Stored data:
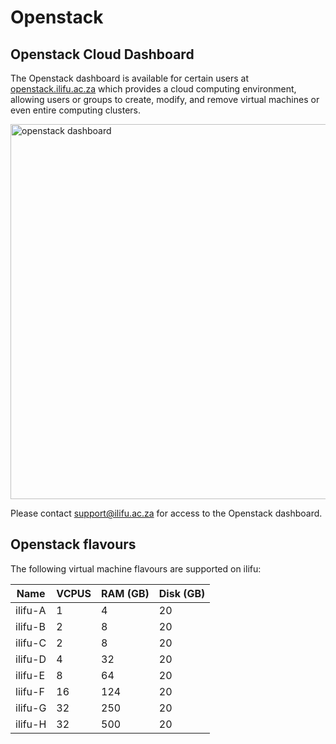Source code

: # Openstack

## Openstack Cloud Dashboard

The Openstack dashboard is available for certain users at [openstack.ilifu.ac.za](https://openstack.ilifu.ac.za) which provides a cloud computing environment, allowing users or groups to create, modify, and remove virtual machines or even entire computing clusters.

<img src="/_media/dashboard_view.png" alt="openstack dashboard" width=600 />

Please contact support@ilifu.ac.za for access to the Openstack dashboard.

## Openstack flavours

The following virtual machine flavours are supported on ilifu:

| Name    | VCPUS | RAM (GB) | Disk (GB) |
|---------|-------|----------|-----------|
| ilifu-A | 1     | 4        | 20        |
| ilifu-B | 2     | 8        | 20        |
| ilifu-C | 2     | 8        | 20        |
| ilifu-D | 4     | 32       | 20        |
| ilifu-E | 8     | 64       | 20        |
| liifu-F | 16    | 124      | 20        |
| ilifu-G | 32    | 250      | 20        |
| ilifu-H | 32    | 500      | 20        |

Prompt>
Write the entries above out again exactly, but not the pictures.

Answer below>
Source code

: # Openstack

## Openstack Cloud Dashboard

The Openstack dashboard is available for certain users at [openstack.ilifu.ac.za](https://openstack.ilifu.ac.za) which provides a cloud computing environment, allowing users or groups to create, modify, and remove virtual machines or even entire computing clusters.

<img src="/_media/dashboard_view.png" alt="openstack dashboard" width=600 />

Please contact support@ilifu.ac.za for access to the Openstack dashboard.

## Openstack flavours

The following virtual machine flavours are supported on ilifu:

| Name    | VCPUS | RAM (GB) | Disk (GB) |
|---------|-------|----------|-----------|
| ilifu-A | 1     | 4        | 20        |
| ilifu-B | 2     | 8        | 20        |
| ilifu-C | 2     | 8        | 20        |
| ilifu-D | 4     | 32       | 20        |
| ilifu-E | 8     | 64       | 20        |
| liifu-F | 16    | 124      | 20        |
| ilifu-G | 32    | 250      | 20        |
| ilifu-H | 32    | 500      | 20        |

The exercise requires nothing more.